Rio Tinto e Glencore negociam fusão para criar gigante do cobre e trading

Rio Tinto e Glencore negociam fusão para criar gigante do cobre e trading

As mineradoras Rio Tinto e Glencore confirmaram em 8 de janeiro que estão em negociações para uma possível fusão, movimento que criaria uma nova potência global no setor de cobre e uma força dominante no comércio de commodities.

A combinação uniria dois gigantes com operações complementares: a Rio Tinto, segunda maior produtora mundial de minério de ferro com 298,1 milhões de toneladas (12% da produção global) em 2024, e a Glencore, quarta maior produtora de cobre com 1 milhão de toneladas (4,4% do mercado global). Juntas, as empresas representariam 7,2% da produção mundial de cobre, podendo ultrapassar concorrentes diretos no setor.

Analistas apontam que a fusão enfrenta importantes desafios, especialmente quanto às diferenças culturais entre as empresas e ao escrutínio regulatório. A Glencore é reconhecida por sua expertise em trading de commodities, segmento que gerou US$ 3,8 bilhões em EBITDA ajustado em 2024, de um total de US$ 14,4 bilhões da empresa. Já a Rio Tinto, além do minério de ferro, produziu 3,3 milhões de toneladas de alumínio no mesmo período.

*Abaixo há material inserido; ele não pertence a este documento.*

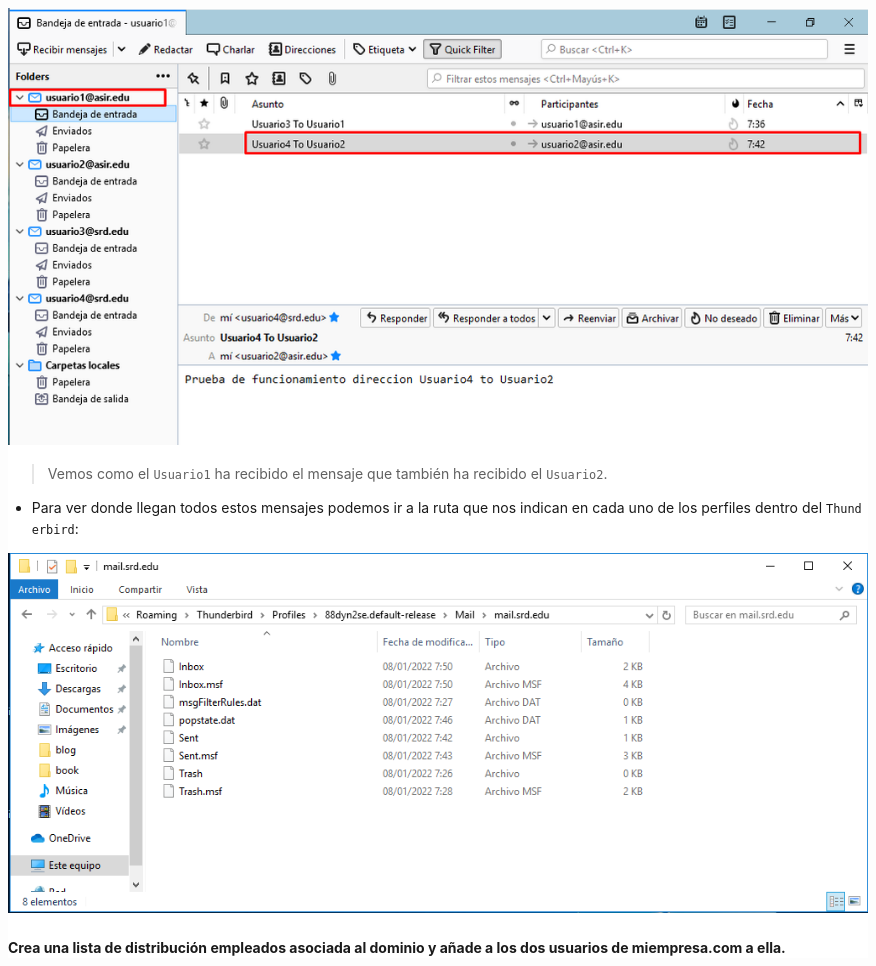 ![](img/127.png)
>Vemos como el `Usuario1` ha recibido el mensaje que también ha recibido el `Usuario2`.

- Para ver donde llegan todos estos mensajes podemos ir a la ruta que nos indican en cada uno de los perfiles dentro del `Thunderbird`:

![](img/138.png)

#### Crea una lista de distribución empleados asociada al dominio y añade a los dos usuarios de miempresa.com a ella.
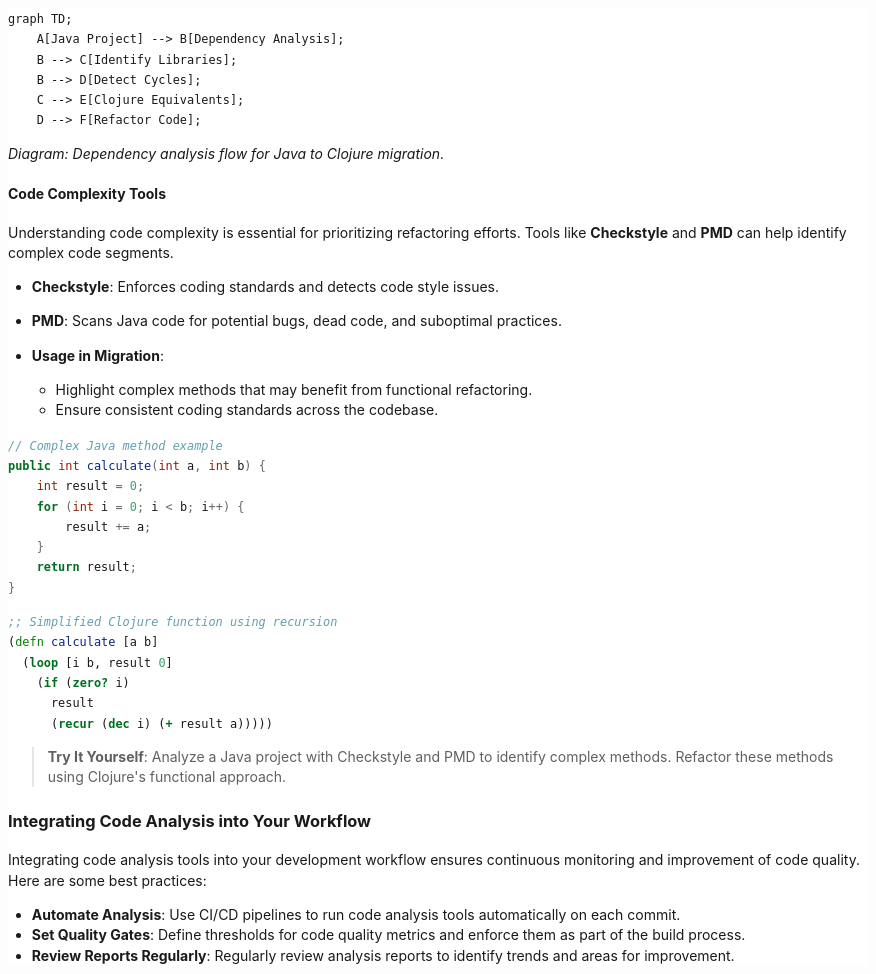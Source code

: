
 ```mermaid
graph TD;
    A[Java Project] --> B[Dependency Analysis];
    B --> C[Identify Libraries];
    B --> D[Detect Cycles];
    C --> E[Clojure Equivalents];
    D --> F[Refactor Code];
```

*Diagram: Dependency analysis flow for Java to Clojure migration.*

#### Code Complexity Tools

Understanding code complexity is essential for prioritizing refactoring efforts. Tools like **Checkstyle** and **PMD** can help identify complex code segments.

- **Checkstyle**: Enforces coding standards and detects code style issues.
- **PMD**: Scans Java code for potential bugs, dead code, and suboptimal practices.

- **Usage in Migration**:
  - Highlight complex methods that may benefit from functional refactoring.
  - Ensure consistent coding standards across the codebase.

```java
// Complex Java method example
public int calculate(int a, int b) {
    int result = 0;
    for (int i = 0; i < b; i++) {
        result += a;
    }
    return result;
}
```

```clojure
;; Simplified Clojure function using recursion
(defn calculate [a b]
  (loop [i b, result 0]
    (if (zero? i)
      result
      (recur (dec i) (+ result a)))))
```

> **Try It Yourself**: Analyze a Java project with Checkstyle and PMD to identify complex methods. Refactor these methods using Clojure's functional approach.

### Integrating Code Analysis into Your Workflow

Integrating code analysis tools into your development workflow ensures continuous monitoring and improvement of code quality. Here are some best practices:

- **Automate Analysis**: Use CI/CD pipelines to run code analysis tools automatically on each commit.
- **Set Quality Gates**: Define thresholds for code quality metrics and enforce them as part of the build process.
- **Review Reports Regularly**: Regularly review analysis reports to identify trends and areas for improvement.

O anúncio ocorre após outro movimento significativo de consolidação no setor: a fusão planejada entre Anglo American e Teck, revelada em setembro. Especialistas veem esses movimentos como sinais de um possível superciclo de commodities e como resposta à escassez de novos projetos minerais em desenvolvimento.

Para o Brasil, maior exportador global de minério de ferro, a possível consolidação pode alterar a dinâmica competitiva do setor. A Vale, principal concorrente da Rio Tinto no segmento de minério de ferro, acompanha com atenção os desdobramentos, já que a expertise da Glencore em trading poderia fortalecer a presença da Rio Tinto no mercado global de minério.